OLEH Nasrul Azwar
Sekjen Aliansi Komunitas
Seni Indonesia (AKSI)
Pementasan "Segera" Teater Payung Hitam Bandung (Foto Ganda) |
Kendati saya menyerap ada tiga letupan teater dengan garapan yang berbeda itu, namun tulisanini tak dikesankan sebagai komparatif ketiga pertunjukan tersebut. Ia lebih tertarik pada pencatatan biasa pada masing-masing peristiwa teater yang telah dilangsungkan. Selain itu, tiga pementasan teater itu, kendati mungkin ada juga yang luput dari amatan saya, telah berhasil menguak kebuntuan pertunjukan teater di Sumatera Barat.
Tentu saja, pada aspek
kuantitas, masyarakat dan pelaku seni pertunjukan Sumatera Barat pantas
merayakan dan bangga karena maraknya digelar pertunjukan seni sepanjang
semester pertama 2013 ini. Kini, cuma tinggal bagaimana mengelolanya menjadi
sebuah agenda seni yang tertata dan tertib.
Kembali pada tiga teater
yang saya nikmati itu. Secara kasat mata—ini di luar teks teater, tapi cukup
signifikan—ada benang merah yang saya jumpai menyatukan ketiga teater itu,
yakni basis pendukung dan pemain pada mahasiswa. Jelas cukup menarik. Bisa
jadi, ternyata sejarah teater di Indonesia, diwarnai kehadiran mahasiswa. Tentu
ini satu satu soal lagi yang bisa diperbincangkan lebih lanjut.
Peristiwa teater adalah
sesaat yang mahapenting itu. Ia tak akan pernah terulang dalam perspektif yang
sama persis di lain waktu. Peristiwa teater dalam “Segera” yang dipentaskan di
Jakarta akan “berbeda rasa” dengan yang dipentaskan di Padang, Pekanbaru, dan
Jambi. Demikian juga dengan pertunjukan “Tanah Ibu” dan “Dua Senja”.

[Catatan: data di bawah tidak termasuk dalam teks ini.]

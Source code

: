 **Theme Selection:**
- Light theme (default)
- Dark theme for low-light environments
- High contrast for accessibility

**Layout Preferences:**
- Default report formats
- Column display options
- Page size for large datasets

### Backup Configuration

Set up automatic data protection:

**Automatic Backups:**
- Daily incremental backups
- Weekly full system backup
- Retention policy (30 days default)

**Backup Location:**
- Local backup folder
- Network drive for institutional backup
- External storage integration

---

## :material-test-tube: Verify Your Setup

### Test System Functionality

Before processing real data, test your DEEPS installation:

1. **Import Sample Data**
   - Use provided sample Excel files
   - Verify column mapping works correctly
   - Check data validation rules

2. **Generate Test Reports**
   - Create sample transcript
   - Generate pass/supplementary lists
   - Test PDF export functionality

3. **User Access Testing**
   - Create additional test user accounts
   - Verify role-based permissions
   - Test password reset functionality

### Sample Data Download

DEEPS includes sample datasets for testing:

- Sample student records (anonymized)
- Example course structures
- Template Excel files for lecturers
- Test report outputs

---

Sebuah peristiwa teater di atas panggung,
tentu, seperti dikatakan Nicole Savaresse dalam Anatomie de L’Acteur (1985), yang diterjemahkan Yudiarni,
mengatakan, mencipta kehidupan pentas tidak hanya berarti menjalin laku dan
ketegangannya tetapi juga penyutradaraan perhatian penonton tanpa memaksakan
sebuah penafsiran. Perhatian penonton
harus mampu hidup ruang dan dimensi. Dan saat itu dialektika penonton bermain.
Maka dengan demikian,
terasa sulit jika kita ingin membandingkan tiga peristiwa teater itu, yang
memang ruang, laku, dan dimensinya, serta dialektikanya berbeda-beda. “Segera”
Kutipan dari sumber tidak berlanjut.